Required work:
The reply should hold every line of the data below, unchanged, and none of the pictures.

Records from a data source

═══

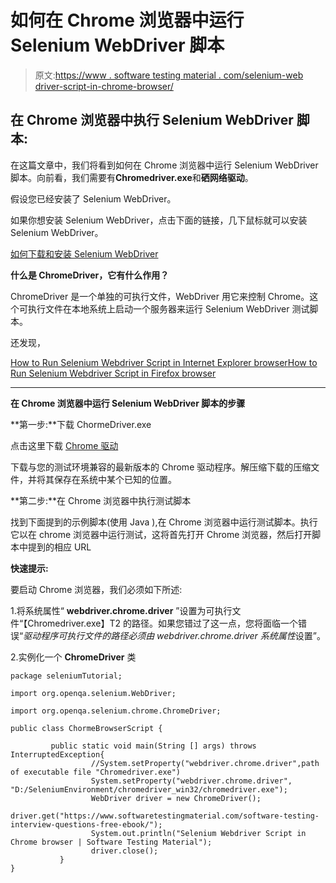 # 如何在 Chrome 浏览器中运行 Selenium WebDriver 脚本

> 原文:[https://www . software testing material . com/selenium-web driver-script-in-chrome-browser/](https://www.softwaretestingmaterial.com/selenium-webdriver-script-in-chrome-browser/)

## 在 Chrome 浏览器中执行 Selenium WebDriver 脚本:

在这篇文章中，我们将看到如何在 Chrome 浏览器中运行 Selenium WebDriver 脚本。向前看，我们需要有**Chromedriver.exe**和**硒网络驱动**。

假设您已经安装了 Selenium WebDriver。

如果你想安装 Selenium WebDriver，点击下面的链接，几下鼠标就可以安装 Selenium WebDriver。

[如何下载和安装 Selenium WebDriver](https://www.softwaretestingmaterial.com/install-selenium-webdriver/)

**什么是 ChromeDriver，它有什么作用？**

ChromeDriver 是一个单独的可执行文件，WebDriver 用它来控制 Chrome。这个可执行文件在本地系统上启动一个服务器来运行 Selenium WebDriver 测试脚本。

还发现，

[How to Run Selenium Webdriver Script in Internet Explorer browser](https://www.softwaretestingmaterial.com/first-selenium-webdriver-script/)[How to Run Selenium Webdriver Script in Firefox browser](https://www.softwaretestingmaterial.com/first-selenium-webdriver-script/)

* * *

**在 Chrome 浏览器中运行 Selenium WebDriver 脚本的步骤**

**第一步:**下载 ChormeDriver.exe

点击这里下载 [Chrome 驱动](https://sites.google.com/a/chromium.org/chromedriver/downloads)

下载与您的测试环境兼容的最新版本的 Chrome 驱动程序。解压缩下载的压缩文件，并将其保存在系统中某个已知的位置。

**第二步:**在 Chrome 浏览器中执行测试脚本

找到下面提到的示例脚本(使用 Java ),在 Chrome 浏览器中运行测试脚本。执行它以在 chrome 浏览器中运行测试，这将首先打开 Chrome 浏览器，然后打开脚本中提到的相应 URL

**快速提示:**

要启动 Chrome 浏览器，我们必须如下所述:

1.将系统属性“ **webdriver.chrome.driver** ”设置为可执行文件“【Chromedriver.exe】T2 的路径。如果您错过了这一点，您将面临一个错误“*驱动程序可执行文件的路径必须由 webdriver.chrome.driver 系统属性*设置”。

2.实例化一个 **ChromeDriver** 类

```
package seleniumTutorial;

import org.openqa.selenium.WebDriver;

import org.openqa.selenium.chrome.ChromeDriver;

public class ChormeBrowserScript {

         public static void main(String [] args) throws InterruptedException{
                  //System.setProperty("webdriver.chrome.driver",path of executable file "Chromedriver.exe")
                  System.setProperty("webdriver.chrome.driver", "D:/SeleniumEnvironment/chromedriver_win32/chromedriver.exe");
                  WebDriver driver = new ChromeDriver();
                  driver.get("https://www.softwaretestingmaterial.com/software-testing-interview-questions-free-ebook/");
                  System.out.println("Selenium Webdriver Script in Chrome browser | Software Testing Material");
                  driver.close();
           }
}
```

═══

Result:
 # 如何在 Chrome 浏览器中运行 Selenium WebDriver 脚本

> 原文:[https://www . software testing material . com/selenium-web driver-script-in-chrome-browser/](https://www.softwaretestingmaterial.com/selenium-webdriver-script-in-chrome-browser/)

## 在 Chrome 浏览器中执行 Selenium WebDriver 脚本:

在这篇文章中，我们将看到如何在 Chrome 浏览器中运行 Selenium WebDriver 脚本。向前看，我们需要有**Chromedriver.exe**和**硒网络驱动**。

假设您已经安装了 Selenium WebDriver。

如果你想安装 Selenium WebDriver，点击下面的链接，几下鼠标就可以安装 Selenium WebDriver。

[如何下载和安装 Selenium WebDriver](https://www.softwaretestingmaterial.com/install-selenium-webdriver/)

**什么是 ChromeDriver，它有什么作用？**

ChromeDriver 是一个单独的可执行文件，WebDriver 用它来控制 Chrome。这个可执行文件在本地系统上启动一个服务器来运行 Selenium WebDriver 测试脚本。

还发现，

[How to Run Selenium Webdriver Script in Internet Explorer browser](https://www.softwaretestingmaterial.com/first-selenium-webdriver-script/)[How to Run Selenium Webdriver Script in Firefox browser](https://www.softwaretestingmaterial.com/first-selenium-webdriver-script/)

* * *

**在 Chrome 浏览器中运行 Selenium WebDriver 脚本的步骤**

**第一步:**下载 ChormeDriver.exe

点击这里下载 [Chrome 驱动](https://sites.google.com/a/chromium.org/chromedriver/downloads)

下载与您的测试环境兼容的最新版本的 Chrome 驱动程序。解压缩下载的压缩文件，并将其保存在系统中某个已知的位置。

**第二步:**在 Chrome 浏览器中执行测试脚本

找到下面提到的示例脚本(使用 Java ),在 Chrome 浏览器中运行测试脚本。执行它以在 chrome 浏览器中运行测试，这将首先打开 Chrome 浏览器，然后打开脚本中提到的相应 URL

**快速提示:**

要启动 Chrome 浏览器，我们必须如下所述:

1.将系统属性“ **webdriver.chrome.driver** ”设置为可执行文件“【Chromedriver.exe】T2 的路径。如果您错过了这一点，您将面临一个错误“*驱动程序可执行文件的路径必须由 webdriver.chrome.driver 系统属性*设置”。

2.实例化一个 **ChromeDriver** 类

```
package seleniumTutorial;

import org.openqa.selenium.WebDriver;

import org.openqa.selenium.chrome.ChromeDriver;

public class ChormeBrowserScript {

         public static void main(String [] args) throws InterruptedException{
                  //System.setProperty("webdriver.chrome.driver",path of executable file "Chromedriver.exe")
                  System.setProperty("webdriver.chrome.driver", "D:/SeleniumEnvironment/chromedriver_win32/chromedriver.exe");
                  WebDriver driver = new ChromeDriver();
                  driver.get("https://www.softwaretestingmaterial.com/software-testing-interview-questions-free-ebook/");
                  System.out.println("Selenium Webdriver Script in Chrome browser | Software Testing Material");
                  driver.close();
           }
}
```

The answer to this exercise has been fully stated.